終わりなき夢を君に捧ぐ─World of the doll─(6/23)縦書き表示RDF


終わりなき夢を君に捧ぐ─World of the doll─
作:有栖川 咲



5.Bath time



お風呂に入りに行く。

この屋敷にはとても広い大浴場がある。個別のシャワーもあるけど、広々とした大浴場の方が好きだ。

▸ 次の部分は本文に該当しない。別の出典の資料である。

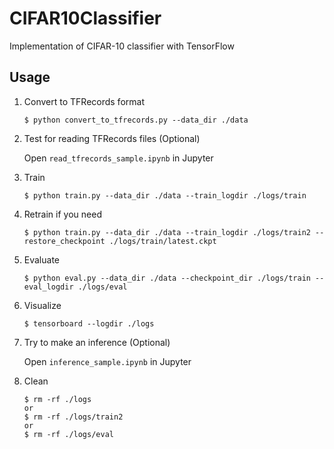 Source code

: # CIFAR10Classifier

Implementation of CIFAR-10 classifier with TensorFlow


## Usage

1. Convert to TFRecords format

    ```
    $ python convert_to_tfrecords.py --data_dir ./data
    ```

1. Test for reading TFRecords files (Optional)

    Open `read_tfrecords_sample.ipynb` in Jupyter

1. Train

    ```
    $ python train.py --data_dir ./data --train_logdir ./logs/train
    ```
    
1. Retrain if you need
    ```
    $ python train.py --data_dir ./data --train_logdir ./logs/train2 --restore_checkpoint ./logs/train/latest.ckpt
    ```

1. Evaluate

    ```
    $ python eval.py --data_dir ./data --checkpoint_dir ./logs/train --eval_logdir ./logs/eval
    ```

1. Visualize

    ```
    $ tensorboard --logdir ./logs
    ```

1. Try to make an inference (Optional)

    Open `inference_sample.ipynb` in Jupyter

1. Clean

    ```
    $ rm -rf ./logs
    or
    $ rm -rf ./logs/train2
    or
    $ rm -rf ./logs/eval
    ```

ここは何でも広くて、毎回驚かされている。庭を見た時も、部屋を見た時も。もちろん初めて大浴場を見た時も、だ。


脱衣場で服を脱ぎ、タオルを体に巻き付ける。

大浴場のドアを開けると熱気がわたしの身体を包み込んだ。


「あれっ?舞じゃん」

ここにいるはずのない人の声が聞こえた。

ここは風呂だ。
あいつの声が聞こえるはずない。聞こえちゃいけない。

幻聴かな?幻聴だよね?幻聴であってくれ!!

湯気で視界が遮られ、その人の姿は確認できない。

淡い期待を抱きつつ、浴槽に近づく。

「よっ!」

あいつは浴槽にもたれかかりながら片手を挙げた。

「……」

わたしの期待は見事に裏切られた。

「なんであんたがいるのよ、黎月!」

黎月だけじゃない。姫桜と真白もいる。

「俺もここに住んでんだからいるのは当たり前だろ?」

「そうじゃない!なんでこんな場所にいるのって言ってるの!」

しつこいようだが、ここは風呂だ。

「ここは混浴よ。脱衣場だけ別なの。知らなかった?」

姫桜に呆れたようにそう言われた。

そんなの初耳だ。
大浴場で姫桜になら会ったことがあるが、黎月や真白に出会したことは一度もなかった。

――タオルをしっかり巻いていてよかったぁ。

心からそう思った。

「いつまでもそんなところに突っ立てないで早く入ったら?」

姫桜に促され、浴槽に入った。ふわりと香る花の香りが鼻を擽る。

気持ちいい。疲れがスッと抜けていく。



………。

わたし、さっきから気になっていることがあるんだ。

何かって?それはね──


「…ねぇ、黎月。なんでお酒飲んでんのよ。あんた、未成年じゃないの?」

黎月が持っているのはブランデー。
彼はどう見ても18歳くらいにしか見えない。

そして、なんでわざわざ風呂で酒を飲むんだ。
ちゃっかり姫桜まで飲んでいることがさらに驚きだ。

「未成年?あはは、ドールには年齢なんてものはないんだよ。だから、飲んでも問題なし♪舞も飲む?うまいよ?」

黎月はへらへら笑いながら、わたしにブランデーを差し出す。

「いらないよ。わたし、まだ17歳だし」

キッパリと断る。

堅いなぁ、と黎月は不満そうな顔をした。

いやいや、立派な犯罪だから。
まぁ、正月に酎ハイ飲んだけどね。でも、親の許可あったし、これは特別ってことで。


「真白は飲まないの?」

二人が飲んでいるのに彼は一口もブランデーに口をつけない。

「僕はいいんです」

そう言って、苦笑いを浮かべる。

「真白はねぇ、酔うとすごいんだよ」

黎月はニヤニヤと笑いながらそう言った。

「すごいって?」

わたしは首を傾げる。

それがさぁ、と話し始めようとした黎月が突然、口を噤んだ。

背後にヒシヒシと殺気のよいなものを感じる。

「黎月、それ以上言ったらどうなるか、わかっていますか」

にっこりと笑みを湛える真白の後ろに黒いオーラが見える。

――こ、怖い…。

普段の穏やかな真白と同一人物だとは思えない。

笑顔が怖い。
目が全然笑ってない。

お願いだからいつもの真白、カムバック!!

「い、言わねぇよ!言わねぇから!俺が悪かったって!」

黎月はものすごい慌てようだ。

この場から今すぐにでも逃げ出したい。
今の真白は怖すぎる。

「舞、このことは忘れて下さいね」

真白はわたしの方に向き直り、にっこりと黒い笑みを浮かべる。

「は、はい!」

思いっきり声が裏返った。

真白が酔うとどうなるのか、かなり気になる。
でも、とてもじゃないが聞けそうにない。

真白の意外過ぎる一面を見てしまい、かなり後悔した。

――知らない方がよかった…。

本気でそう思う。


そして、あの凍り付くような空気の中で平然とブランデーに口を付けていた姫桜は、この屋敷で一番最強かもしれないと思った。


舞の黎月の呼び方が『貴方』から『あんた』に変わったのは、舞が彼らと親しくなり、この世界に馴染んできた表れです。